La voix de Jin Yiying trahissait maintenant un manque total de confiance. Hong Jun, songeur, secoua la tête de droite à gauche : « Ceux qui ont kidnappé votre fille n’ont aucune envie que l’on connaisse leur appartenance à la Dasheng. S’ils la retenaient prisonnière dans un tout autre endroit, ils pourraient encore la relâcher mais, maintenant qu’elle se trouve dans leurs murs, ils ne peuvent plus la libérer.

— Se pourrait-il qu’ils… la tuent ? osa demander Jin Yiying, la voix tremblante.

— Ce n’est pas absolument certain mais ils peuvent user de moyens impitoyables et la torturer, j’en ai peur. » Hong Jun se leva et se mit à aller et venir dans la pièce, ne cessant de se passer la main droite d’avant en arrière dans les cheveux. Jin Yiying suivait, bouche bée, les allées et venues de Hong Jun, n’osant penser à ce que pouvait être ce qu’il avait appelé des moyens impitoyables.

— Je crois que nous devrions aller à la police déposer une plainte et leur demander de nous aider à trouver le moyen d’obtenir sa libération, proposa Song Jia.

— Nous pouvons toujours aller porter plainte, répondit Hong Jun. Mais pour ce qui est d’aller la délivrer, il est peut-être déjà trop tard. Sans compter qu’il leur faudrait le concours de la police locale. Et je serais curieux de savoir comment la police de Shengguo pourrait nous venir en aide !

— Comment allons-nous donc faire ? demanda Song Jia, à court d’idées.

— Je pense qu’il faut agir sans attendre : le mieux est que nous allions nous-mêmes au secours de Tong Lin. C’est cela, partons immédiatement pour Shengguo, répéta-t-il comme pour lui-même.

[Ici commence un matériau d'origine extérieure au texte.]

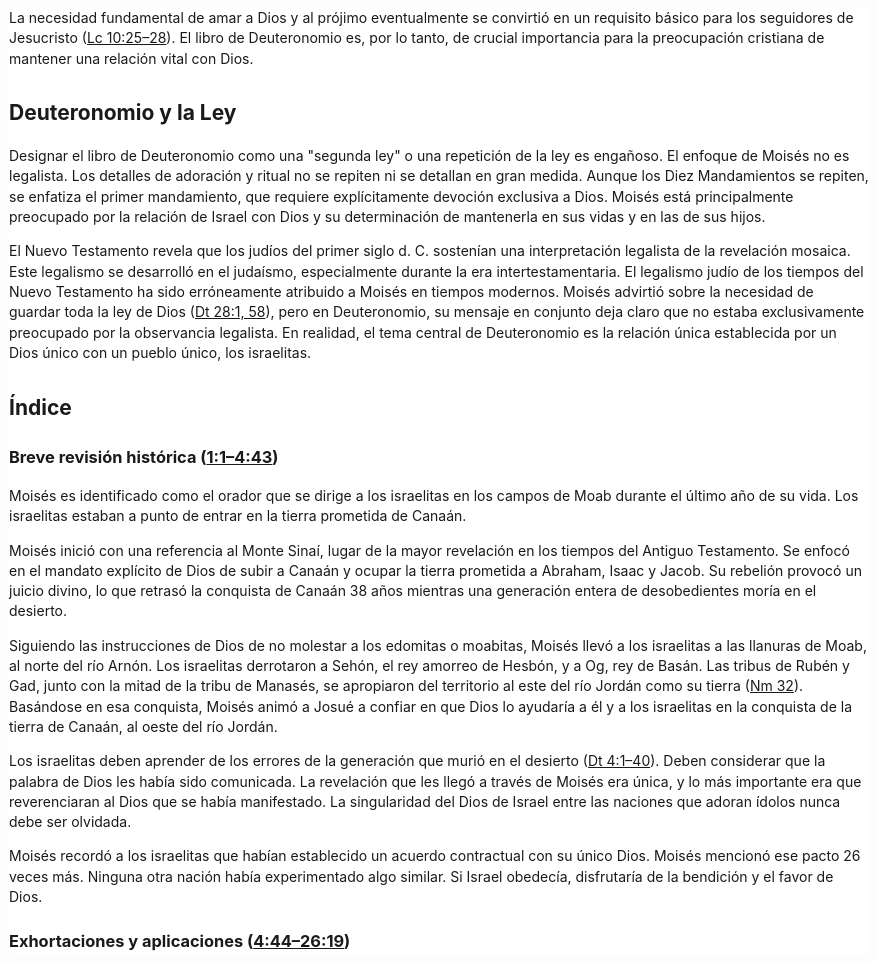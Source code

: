 La necesidad fundamental de amar a Dios y al prójimo eventualmente se convirtió en un requisito básico para los seguidores de Jesucristo ([Lc 10:25–28](https://ref.ly/Luke10:25-Luke10:28)). El libro de Deuteronomio es, por lo tanto, de crucial importancia para la preocupación cristiana de mantener una relación vital con Dios.

Deuteronomio y la Ley
---------------------

Designar el libro de Deuteronomio como una "segunda ley" o una repetición de la ley es engañoso. El enfoque de Moisés no es legalista. Los detalles de adoración y ritual no se repiten ni se detallan en gran medida. Aunque los Diez Mandamientos se repiten, se enfatiza el primer mandamiento, que requiere explícitamente devoción exclusiva a Dios. Moisés está principalmente preocupado por la relación de Israel con Dios y su determinación de mantenerla en sus vidas y en las de sus hijos.

El Nuevo Testamento revela que los judíos del primer siglo d. C. sostenían una interpretación legalista de la revelación mosaica. Este legalismo se desarrolló en el judaísmo, especialmente durante la era intertestamentaria. El legalismo judío de los tiempos del Nuevo Testamento ha sido erróneamente atribuido a Moisés en tiempos modernos. Moisés advirtió sobre la necesidad de guardar toda la ley de Dios ([Dt 28:1, 58](https://ref.ly/Deut28:1,Deut28:58)), pero en Deuteronomio, su mensaje en conjunto deja claro que no estaba exclusivamente preocupado por la observancia legalista. En realidad, el tema central de Deuteronomio es la relación única establecida por un Dios único con un pueblo único, los israelitas.

Índice
------

### Breve revisión histórica ([1:1–4:43](https://ref.ly/Deut1:1-Deut4:43))

Moisés es identificado como el orador que se dirige a los israelitas en los campos de Moab durante el último año de su vida. Los israelitas estaban a punto de entrar en la tierra prometida de Canaán.

Moisés inició con una referencia al Monte Sinaí, lugar de la mayor revelación en los tiempos del Antiguo Testamento. Se enfocó en el mandato explícito de Dios de subir a Canaán y ocupar la tierra prometida a Abraham, Isaac y Jacob. Su rebelión provocó un juicio divino, lo que retrasó la conquista de Canaán 38 años mientras una generación entera de desobedientes moría en el desierto.

Siguiendo las instrucciones de Dios de no molestar a los edomitas o moabitas, Moisés llevó a los israelitas a las llanuras de Moab, al norte del río Arnón. Los israelitas derrotaron a Sehón, el rey amorreo de Hesbón, y a Og, rey de Basán. Las tribus de Rubén y Gad, junto con la mitad de la tribu de Manasés, se apropiaron del territorio al este del río Jordán como su tierra ([Nm 32](https://ref.ly/Num32:1-Num32:42)). Basándose en esa conquista, Moisés animó a Josué a confiar en que Dios lo ayudaría a él y a los israelitas en la conquista de la tierra de Canaán, al oeste del río Jordán.

Los israelitas deben aprender de los errores de la generación que murió en el desierto ([Dt 4:1–40](https://ref.ly/Deut4:1-Deut4:40)). Deben considerar que la palabra de Dios les había sido comunicada. La revelación que les llegó a través de Moisés era única, y lo más importante era que reverenciaran al Dios que se había manifestado. La singularidad del Dios de Israel entre las naciones que adoran ídolos nunca debe ser olvidada.

Moisés recordó a los israelitas que habían establecido un acuerdo contractual con su único Dios. Moisés mencionó ese pacto 26 veces más. Ninguna otra nación había experimentado algo similar. Si Israel obedecía, disfrutaría de la bendición y el favor de Dios.

### Exhortaciones y aplicaciones ([4:44–26:19](https://ref.ly/Deut4:44-Deut26:19))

Il cessa alors ses allées et venues, regarda sa montre et se tourna vers Song Jia : « Il ne doit plus y avoir de vol pour Shengguo aujourd’hui. Dépêche-toi de téléphoner pour savoir s’il y en a encore un pour Canton et prends immédiatement deux billets. Nous partons tous les deux, si tu es d’accord ; tu me seras très utile sur place.

— Aucun problème, évidemment ! » Puis Song Jia passa dans son bureau.

— Je dois venir avec vous ! revendiqua Jin Yiying.

— Non, professeur Jin. J’ai besoin que vous restiez à Pékin. Vous attendrez que nous soyons partis et vous irez trouver la police pour leur demander d’intervenir contre celui qui vous a téléphoné car il se pourrait qu’il ne soit pas seul. Je vous prierai seulement de ne pas mentionner notre départ pour Shengguo, momentanément, ni le fait que nous savons où se trouve votre fille. Votre mission consiste à ne pas donner le tableau aux kidnappeurs, sans pour autant les alarmer. Je présume qu’ils vont vous rappeler, ne serait-ce que pour vous signaler que l’échange ne devrait plus avoir lieu au même endroit. Vous n’aurez alors qu’à leur dire que vous acceptez de leur donner le tableau en guise de rançon mais à condition d’avoir la preuve que Tong Lin est saine et sauve. Dites-leur de vous fournir, par exemple, un enregistrement de sa voix. En un mot, cherchez à gagner le maximum de temps. Je suis sûr que, pour sauver votre fille, vous saurez mener à bien cette mission.

— Il y a encore un vol pour Canton aujourd’hui à 17 h 40, dit Song Jia en rentrant dans la pièce. J’ai réservé les billets. Nous n’aurons plus qu’à passer les prendre en allant à l’aéroport.

— Parfait ! Puisqu’il le faut et qu’une vie humaine est en jeu, allons affronter le danger !

Ayant ainsi parlé, Hong Jun fit, le poing droit levé, deux tours sur lui-même qui le propulsèrent violemment en avant.